- Country of origin: Greece
- Region, town: N/A
- Source of milk: Goats, ewes
- Pasteurized: Not traditionally, but commercially yes
- Texture: Soft
- Fat content: approx. 15%
- Protein content: approx. 15.5%
- Dimensions: various
- Weight: various, usually ½ or 1 kilo
- Aging time: 2 months
- Certification: As Xynomyzithra Kritis

= Xinomyzithra =

Greek sheep or goat cheese

Xynomizithra or xynomyzithra (Ξινομυζήθρα) is a Greek whey cheese with some added milk; it is a sour variant of Mizithra, and made from ewes' and/or goats' milk. The proportion of full-cream milk is about 15%.

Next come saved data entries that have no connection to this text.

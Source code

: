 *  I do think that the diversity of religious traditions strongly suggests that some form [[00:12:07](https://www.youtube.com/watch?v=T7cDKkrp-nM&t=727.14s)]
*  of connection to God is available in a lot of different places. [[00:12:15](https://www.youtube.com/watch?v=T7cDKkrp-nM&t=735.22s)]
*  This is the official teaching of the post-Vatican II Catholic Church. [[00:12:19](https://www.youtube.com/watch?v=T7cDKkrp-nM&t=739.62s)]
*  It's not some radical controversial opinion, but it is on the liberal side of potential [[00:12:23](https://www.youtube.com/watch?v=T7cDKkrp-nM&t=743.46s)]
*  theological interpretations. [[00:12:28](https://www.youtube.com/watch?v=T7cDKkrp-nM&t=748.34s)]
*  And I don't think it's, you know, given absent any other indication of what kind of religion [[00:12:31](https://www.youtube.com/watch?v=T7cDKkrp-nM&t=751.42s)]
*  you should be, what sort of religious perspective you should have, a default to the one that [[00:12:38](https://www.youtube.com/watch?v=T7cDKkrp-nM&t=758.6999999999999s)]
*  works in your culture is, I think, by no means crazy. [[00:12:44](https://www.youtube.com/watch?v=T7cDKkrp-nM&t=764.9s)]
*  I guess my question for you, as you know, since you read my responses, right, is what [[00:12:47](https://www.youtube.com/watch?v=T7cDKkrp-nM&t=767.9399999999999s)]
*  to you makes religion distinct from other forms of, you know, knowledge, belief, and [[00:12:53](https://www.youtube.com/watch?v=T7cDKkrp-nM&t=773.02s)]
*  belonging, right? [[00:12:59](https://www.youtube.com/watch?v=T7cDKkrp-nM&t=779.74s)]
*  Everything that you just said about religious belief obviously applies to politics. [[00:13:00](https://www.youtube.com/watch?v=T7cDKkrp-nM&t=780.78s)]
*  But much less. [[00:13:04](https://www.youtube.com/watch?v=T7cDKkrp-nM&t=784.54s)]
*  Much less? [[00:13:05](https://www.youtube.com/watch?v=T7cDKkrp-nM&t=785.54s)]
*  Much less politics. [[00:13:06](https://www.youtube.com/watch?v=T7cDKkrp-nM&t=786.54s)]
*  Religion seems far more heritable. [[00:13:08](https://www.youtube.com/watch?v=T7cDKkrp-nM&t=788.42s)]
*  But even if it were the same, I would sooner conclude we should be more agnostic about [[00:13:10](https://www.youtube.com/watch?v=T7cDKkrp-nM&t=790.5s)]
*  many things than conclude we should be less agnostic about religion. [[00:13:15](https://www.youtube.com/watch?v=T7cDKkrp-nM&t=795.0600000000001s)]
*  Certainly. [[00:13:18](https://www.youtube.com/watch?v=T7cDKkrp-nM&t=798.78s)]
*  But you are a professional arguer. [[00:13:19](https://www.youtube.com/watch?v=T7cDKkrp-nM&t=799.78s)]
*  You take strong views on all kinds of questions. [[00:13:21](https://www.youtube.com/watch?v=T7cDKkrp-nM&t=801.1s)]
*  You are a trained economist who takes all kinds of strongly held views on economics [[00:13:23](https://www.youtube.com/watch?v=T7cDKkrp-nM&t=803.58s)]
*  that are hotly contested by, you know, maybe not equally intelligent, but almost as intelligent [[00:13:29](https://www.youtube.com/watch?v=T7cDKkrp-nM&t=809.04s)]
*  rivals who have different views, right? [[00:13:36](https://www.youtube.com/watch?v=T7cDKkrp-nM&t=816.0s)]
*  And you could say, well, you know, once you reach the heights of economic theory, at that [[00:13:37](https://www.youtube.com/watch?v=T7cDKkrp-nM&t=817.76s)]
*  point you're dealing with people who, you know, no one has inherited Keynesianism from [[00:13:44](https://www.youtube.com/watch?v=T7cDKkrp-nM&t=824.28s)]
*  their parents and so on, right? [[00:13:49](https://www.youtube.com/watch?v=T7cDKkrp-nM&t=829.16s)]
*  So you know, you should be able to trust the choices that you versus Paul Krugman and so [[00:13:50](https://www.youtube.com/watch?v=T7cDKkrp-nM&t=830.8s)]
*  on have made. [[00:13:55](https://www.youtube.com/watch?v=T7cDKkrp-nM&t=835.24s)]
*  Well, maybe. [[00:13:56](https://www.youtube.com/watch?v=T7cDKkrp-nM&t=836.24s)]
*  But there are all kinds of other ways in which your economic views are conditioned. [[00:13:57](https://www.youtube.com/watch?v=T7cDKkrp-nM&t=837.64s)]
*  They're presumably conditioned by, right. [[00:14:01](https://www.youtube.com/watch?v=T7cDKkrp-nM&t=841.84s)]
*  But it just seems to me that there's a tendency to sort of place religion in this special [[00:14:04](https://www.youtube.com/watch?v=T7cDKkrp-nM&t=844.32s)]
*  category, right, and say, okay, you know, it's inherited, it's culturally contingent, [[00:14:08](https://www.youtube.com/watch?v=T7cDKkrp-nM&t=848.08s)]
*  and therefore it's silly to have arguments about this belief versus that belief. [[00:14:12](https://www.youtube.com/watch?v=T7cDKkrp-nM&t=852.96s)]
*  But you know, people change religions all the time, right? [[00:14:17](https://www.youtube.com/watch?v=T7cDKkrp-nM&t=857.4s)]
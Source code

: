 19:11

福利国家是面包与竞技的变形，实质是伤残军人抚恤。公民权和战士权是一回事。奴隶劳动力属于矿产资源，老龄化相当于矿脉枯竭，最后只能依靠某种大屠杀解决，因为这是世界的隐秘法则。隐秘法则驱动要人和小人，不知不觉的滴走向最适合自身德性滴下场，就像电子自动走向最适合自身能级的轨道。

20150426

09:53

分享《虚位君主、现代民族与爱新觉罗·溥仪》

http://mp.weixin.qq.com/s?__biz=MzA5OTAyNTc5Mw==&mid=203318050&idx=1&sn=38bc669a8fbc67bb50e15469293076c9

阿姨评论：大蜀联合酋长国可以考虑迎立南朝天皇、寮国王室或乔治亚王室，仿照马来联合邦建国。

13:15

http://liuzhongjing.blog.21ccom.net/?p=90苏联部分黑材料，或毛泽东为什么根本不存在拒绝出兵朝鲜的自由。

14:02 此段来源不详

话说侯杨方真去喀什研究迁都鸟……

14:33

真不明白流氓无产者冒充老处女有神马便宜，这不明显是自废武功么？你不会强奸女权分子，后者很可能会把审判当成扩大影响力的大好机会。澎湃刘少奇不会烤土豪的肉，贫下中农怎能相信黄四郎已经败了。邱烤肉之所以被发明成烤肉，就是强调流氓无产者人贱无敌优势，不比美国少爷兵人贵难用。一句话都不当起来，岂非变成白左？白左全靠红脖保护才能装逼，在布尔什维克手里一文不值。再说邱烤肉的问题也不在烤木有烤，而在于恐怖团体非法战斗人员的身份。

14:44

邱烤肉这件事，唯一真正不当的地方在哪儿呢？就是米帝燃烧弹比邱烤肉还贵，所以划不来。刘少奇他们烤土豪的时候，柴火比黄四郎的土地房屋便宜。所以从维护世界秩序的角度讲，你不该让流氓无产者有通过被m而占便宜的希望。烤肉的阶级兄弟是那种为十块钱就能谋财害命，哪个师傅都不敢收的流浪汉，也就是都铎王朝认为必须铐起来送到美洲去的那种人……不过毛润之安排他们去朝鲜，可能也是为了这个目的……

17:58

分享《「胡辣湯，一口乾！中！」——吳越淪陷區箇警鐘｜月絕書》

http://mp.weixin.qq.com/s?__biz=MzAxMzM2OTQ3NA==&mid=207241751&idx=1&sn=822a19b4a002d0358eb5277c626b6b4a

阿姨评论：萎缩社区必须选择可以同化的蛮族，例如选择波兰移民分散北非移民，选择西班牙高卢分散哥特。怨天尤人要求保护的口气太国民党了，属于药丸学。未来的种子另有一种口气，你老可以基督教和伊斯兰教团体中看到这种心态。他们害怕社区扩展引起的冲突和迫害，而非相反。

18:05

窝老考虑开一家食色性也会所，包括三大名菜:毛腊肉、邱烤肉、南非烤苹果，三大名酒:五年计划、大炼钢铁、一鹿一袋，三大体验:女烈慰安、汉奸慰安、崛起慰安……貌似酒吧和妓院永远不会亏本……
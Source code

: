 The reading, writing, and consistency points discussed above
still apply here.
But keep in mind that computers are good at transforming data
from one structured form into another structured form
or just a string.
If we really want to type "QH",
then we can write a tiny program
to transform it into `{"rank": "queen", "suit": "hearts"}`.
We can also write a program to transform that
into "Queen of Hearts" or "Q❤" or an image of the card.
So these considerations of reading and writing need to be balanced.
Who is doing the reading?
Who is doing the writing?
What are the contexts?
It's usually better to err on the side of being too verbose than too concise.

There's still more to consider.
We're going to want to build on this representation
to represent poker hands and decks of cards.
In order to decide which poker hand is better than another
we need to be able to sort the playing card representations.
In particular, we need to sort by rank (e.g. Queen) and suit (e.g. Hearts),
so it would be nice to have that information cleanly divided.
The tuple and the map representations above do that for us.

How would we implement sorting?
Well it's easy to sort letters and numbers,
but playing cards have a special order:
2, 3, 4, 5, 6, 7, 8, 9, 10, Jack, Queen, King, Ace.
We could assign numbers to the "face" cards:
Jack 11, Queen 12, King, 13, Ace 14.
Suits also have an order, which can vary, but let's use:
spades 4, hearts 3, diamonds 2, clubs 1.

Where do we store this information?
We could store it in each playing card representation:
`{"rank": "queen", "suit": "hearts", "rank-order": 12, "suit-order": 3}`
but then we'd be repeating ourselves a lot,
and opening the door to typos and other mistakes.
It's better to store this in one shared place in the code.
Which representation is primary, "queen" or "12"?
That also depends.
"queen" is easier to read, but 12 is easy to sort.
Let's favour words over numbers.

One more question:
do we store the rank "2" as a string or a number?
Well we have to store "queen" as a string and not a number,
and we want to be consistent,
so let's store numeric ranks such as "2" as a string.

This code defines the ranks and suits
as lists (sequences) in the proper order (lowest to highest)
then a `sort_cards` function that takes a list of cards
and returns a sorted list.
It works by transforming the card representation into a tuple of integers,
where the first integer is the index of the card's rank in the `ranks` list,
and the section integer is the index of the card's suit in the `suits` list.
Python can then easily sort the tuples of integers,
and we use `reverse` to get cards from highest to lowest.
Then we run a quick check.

It is mainly produced on the island of Crete but other areas in Greece also produce it. Ξυνομυζήθρα Κρήτης / Xynomyzithra Kritis (xynomizithra of Crete) is registered as a protected designation of origin in the EU and the UK.

==Production==

Xynomizithra is made from strained ewe and/or goat whey which is heated and stirred. A small amount of full-cream milk (up to 15% for Xynomyzithra Kritis) is then added. The resulting curd stands for 30 minutes and is then put into molds to drain. It is then pressed and ripened for not less than 2 months.

==Serving==
It comes in various sizes and its shape is usually truncated cone or ball. The cheese is soft, snow-white, creamy, and moist, with a sour taste.

It is commonly served with honey as a dessert. It is also used as a table cheese, in salads, and in baked goods, notably in small cheese pies (kalitsounia).